6. [SETTINGS] toets
Gebruik deze toets om de actueel ingestelde kopieerfuncties te bevestigen.
P.68 "Ingestelde functies bevestigen"
7. Keuzetoetsen (links, midden, rechts)
Gebruik deze toetsen om in ieder menu onderdelen of handelingen te selecteren. Onderde-
len of handelingen die met iedere toets overeenkomen, verschijnen in het onderste gedeelte
van het LCD-scherm.
bijv.) Hoofdscherm "Kopieerinstelling"
BEDRIJFSKLAAR
100% NIET SORTEREN
ZOOM
AFWERKING
P.35 "Hoofdscherm "Kopieerinstelling""
8. LCD scherm
Gebruik dit scherm om elk weergegeven menu en alle foutmeldingen te controleren.
P.35 "Hoofdscherm "Kopieerinstelling""
9. Numerieke toetsen
Gebruik deze toetsen om een willekeurig getal, zoals het aantal kopieën, in te toetsen.
10. FAX TX/RX LED
De LED knippert bij het verzenden en ontvangen van faxgegevens.
11. Functieomschakeltoetsen
Gebruik deze toetsen om te schakelen tussen de functies kopiëren, afdrukken, scannen en
fax.
Opmerking
Om de scanfuncties te kunnen gebruiken is de Scanner upgrade-optie vereist.
Om de faxfuncties te kunnen gebruiken is de fax-optie vereist.

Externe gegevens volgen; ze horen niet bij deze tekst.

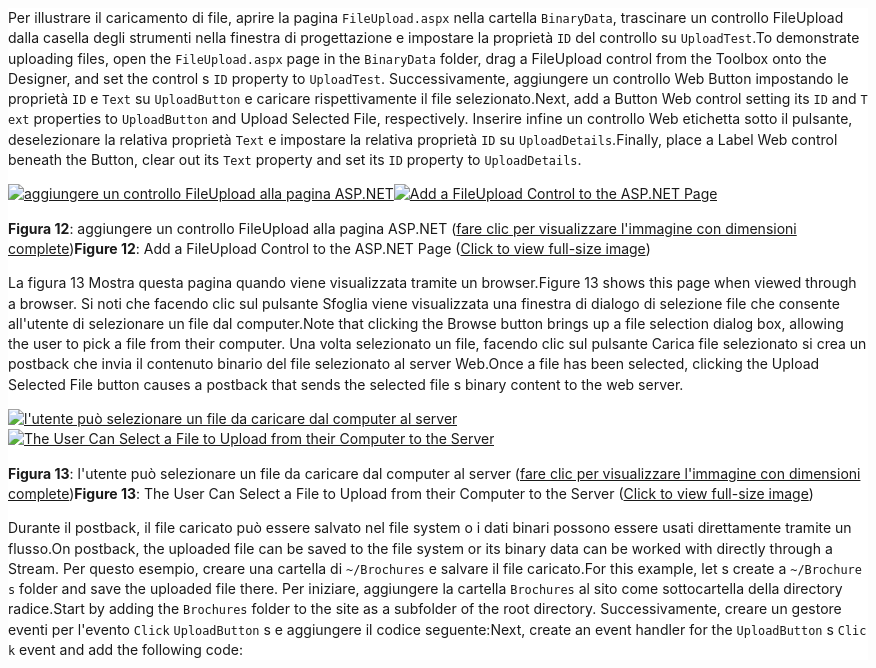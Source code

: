 <span data-ttu-id="c9bd4-261">Per illustrare il caricamento di file, aprire la pagina `FileUpload.aspx` nella cartella `BinaryData`, trascinare un controllo FileUpload dalla casella degli strumenti nella finestra di progettazione e impostare la proprietà `ID` del controllo su `UploadTest`.</span><span class="sxs-lookup"><span data-stu-id="c9bd4-261">To demonstrate uploading files, open the `FileUpload.aspx` page in the `BinaryData` folder, drag a FileUpload control from the Toolbox onto the Designer, and set the control s `ID` property to `UploadTest`.</span></span> <span data-ttu-id="c9bd4-262">Successivamente, aggiungere un controllo Web Button impostando le proprietà `ID` e `Text` su `UploadButton` e caricare rispettivamente il file selezionato.</span><span class="sxs-lookup"><span data-stu-id="c9bd4-262">Next, add a Button Web control setting its `ID` and `Text` properties to `UploadButton` and Upload Selected File, respectively.</span></span> <span data-ttu-id="c9bd4-263">Inserire infine un controllo Web etichetta sotto il pulsante, deselezionare la relativa proprietà `Text` e impostare la relativa proprietà `ID` su `UploadDetails`.</span><span class="sxs-lookup"><span data-stu-id="c9bd4-263">Finally, place a Label Web control beneath the Button, clear out its `Text` property and set its `ID` property to `UploadDetails`.</span></span>

<span data-ttu-id="c9bd4-264">[![aggiungere un controllo FileUpload alla pagina ASP.NET](uploading-files-vb/_static/image12.gif)](uploading-files-vb/_static/image17.png)</span><span class="sxs-lookup"><span data-stu-id="c9bd4-264">[![Add a FileUpload Control to the ASP.NET Page](uploading-files-vb/_static/image12.gif)](uploading-files-vb/_static/image17.png)</span></span>

<span data-ttu-id="c9bd4-265">**Figura 12**: aggiungere un controllo FileUpload alla pagina ASP.NET ([fare clic per visualizzare l'immagine con dimensioni complete](uploading-files-vb/_static/image18.png))</span><span class="sxs-lookup"><span data-stu-id="c9bd4-265">**Figure 12**: Add a FileUpload Control to the ASP.NET Page ([Click to view full-size image](uploading-files-vb/_static/image18.png))</span></span>

<span data-ttu-id="c9bd4-266">La figura 13 Mostra questa pagina quando viene visualizzata tramite un browser.</span><span class="sxs-lookup"><span data-stu-id="c9bd4-266">Figure 13 shows this page when viewed through a browser.</span></span> <span data-ttu-id="c9bd4-267">Si noti che facendo clic sul pulsante Sfoglia viene visualizzata una finestra di dialogo di selezione file che consente all'utente di selezionare un file dal computer.</span><span class="sxs-lookup"><span data-stu-id="c9bd4-267">Note that clicking the Browse button brings up a file selection dialog box, allowing the user to pick a file from their computer.</span></span> <span data-ttu-id="c9bd4-268">Una volta selezionato un file, facendo clic sul pulsante Carica file selezionato si crea un postback che invia il contenuto binario del file selezionato al server Web.</span><span class="sxs-lookup"><span data-stu-id="c9bd4-268">Once a file has been selected, clicking the Upload Selected File button causes a postback that sends the selected file s binary content to the web server.</span></span>

<span data-ttu-id="c9bd4-269">[![l'utente può selezionare un file da caricare dal computer al server](uploading-files-vb/_static/image13.gif)](uploading-files-vb/_static/image19.png)</span><span class="sxs-lookup"><span data-stu-id="c9bd4-269">[![The User Can Select a File to Upload from their Computer to the Server](uploading-files-vb/_static/image13.gif)](uploading-files-vb/_static/image19.png)</span></span>

<span data-ttu-id="c9bd4-270">**Figura 13**: l'utente può selezionare un file da caricare dal computer al server ([fare clic per visualizzare l'immagine con dimensioni complete](uploading-files-vb/_static/image20.png))</span><span class="sxs-lookup"><span data-stu-id="c9bd4-270">**Figure 13**: The User Can Select a File to Upload from their Computer to the Server ([Click to view full-size image](uploading-files-vb/_static/image20.png))</span></span>

<span data-ttu-id="c9bd4-271">Durante il postback, il file caricato può essere salvato nel file system o i dati binari possono essere usati direttamente tramite un flusso.</span><span class="sxs-lookup"><span data-stu-id="c9bd4-271">On postback, the uploaded file can be saved to the file system or its binary data can be worked with directly through a Stream.</span></span> <span data-ttu-id="c9bd4-272">Per questo esempio, creare una cartella di `~/Brochures` e salvare il file caricato.</span><span class="sxs-lookup"><span data-stu-id="c9bd4-272">For this example, let s create a `~/Brochures` folder and save the uploaded file there.</span></span> <span data-ttu-id="c9bd4-273">Per iniziare, aggiungere la cartella `Brochures` al sito come sottocartella della directory radice.</span><span class="sxs-lookup"><span data-stu-id="c9bd4-273">Start by adding the `Brochures` folder to the site as a subfolder of the root directory.</span></span> <span data-ttu-id="c9bd4-274">Successivamente, creare un gestore eventi per l'evento `Click` `UploadButton` s e aggiungere il codice seguente:</span><span class="sxs-lookup"><span data-stu-id="c9bd4-274">Next, create an event handler for the `UploadButton` s `Click` event and add the following code:</span></span>
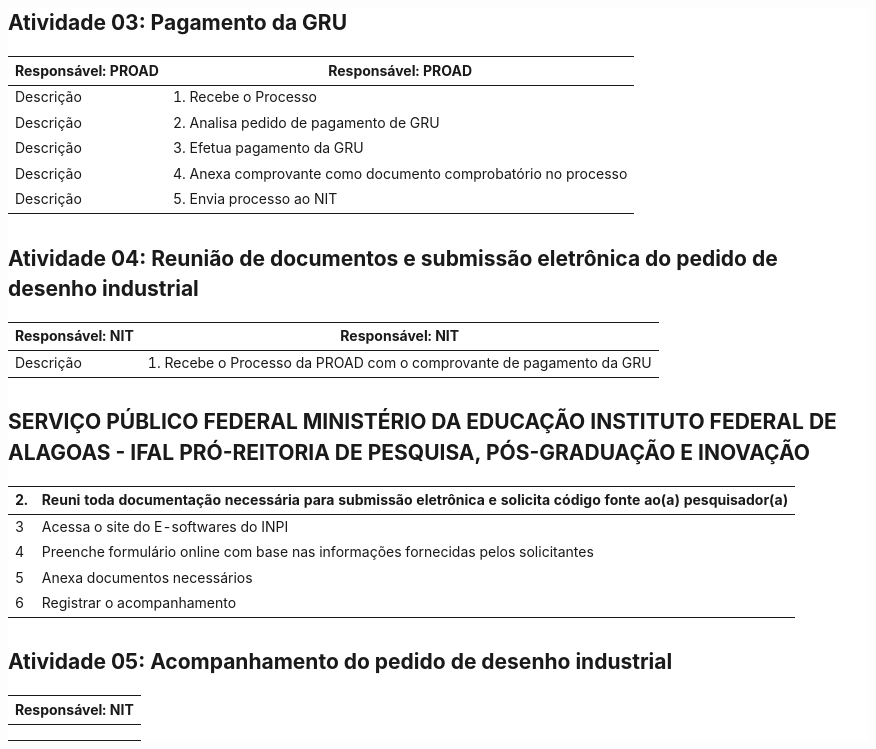
## Atividade 03:  Pagamento da GRU

| Responsável: PROAD   | Responsável: PROAD                                            |
|----------------------|---------------------------------------------------------------|
| Descrição            | 1. Recebe o Processo                                          |
| Descrição            | 2. Analisa pedido de pagamento de GRU                         |
| Descrição            | 3. Efetua pagamento da GRU                                    |
| Descrição            | 4. Anexa comprovante como documento comprobatório no processo |
| Descrição            | 5. Envia processo ao NIT                                      |

## Atividade 04: Reunião de documentos e submissão eletrônica do pedido de desenho industrial

| Responsável: NIT   | Responsável: NIT                                                    |
|--------------------|---------------------------------------------------------------------|
| Descrição          | 1. Recebe o Processo da PROAD com o comprovante de pagamento da GRU |







## SERVIÇO PÚBLICO FEDERAL MINISTÉRIO DA EDUCAÇÃO INSTITUTO FEDERAL DE ALAGOAS - IFAL PRÓ-REITORIA DE PESQUISA, PÓS-GRADUAÇÃO E INOVAÇÃO

|   2. | Reuni toda documentação necessária para submissão eletrônica  e solicita código fonte ao(a) pesquisador(a)   |
|------|--------------------------------------------------------------------------------------------------------------|
|    3 | Acessa o site do E-softwares do INPI                                                                         |
|    4 | Preenche formulário online com base nas informações fornecidas pelos solicitantes                            |
|    5 | Anexa documentos necessários                                                                                 |
|    6 | Registrar o acompanhamento                                                                                   |

## Atividade 05:  Acompanhamento do pedido de desenho industrial

| Responsável: NIT   |
|--------------------|
|                    |
|                    |
|                    |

12. [FUNCTION CLEAR] toets/LED
Deze LED knippert wanneer de kopieeropdracht is beëindigd. Gebruik deze toets om de
kopieerinstellingen te wissen.
13. Contrastaanpassing
Gebruik deze toets om het helderheidsniveau van het LCD-scherm (8) aan te passen.
14. [CLEAR/STOP] toets
Gebruik deze toets om de lopende kopieeropdracht te onderbreken of het ingevoerde aantal
kopieën terug te zetten op "1".
15. [START] toets
Gebruik deze toets om het kopieerproces te starten. Wanneer de LED brandt, kan er worden
gekopieerd. De LED knippert wanneer de copier in afwachting is van het startsignaal.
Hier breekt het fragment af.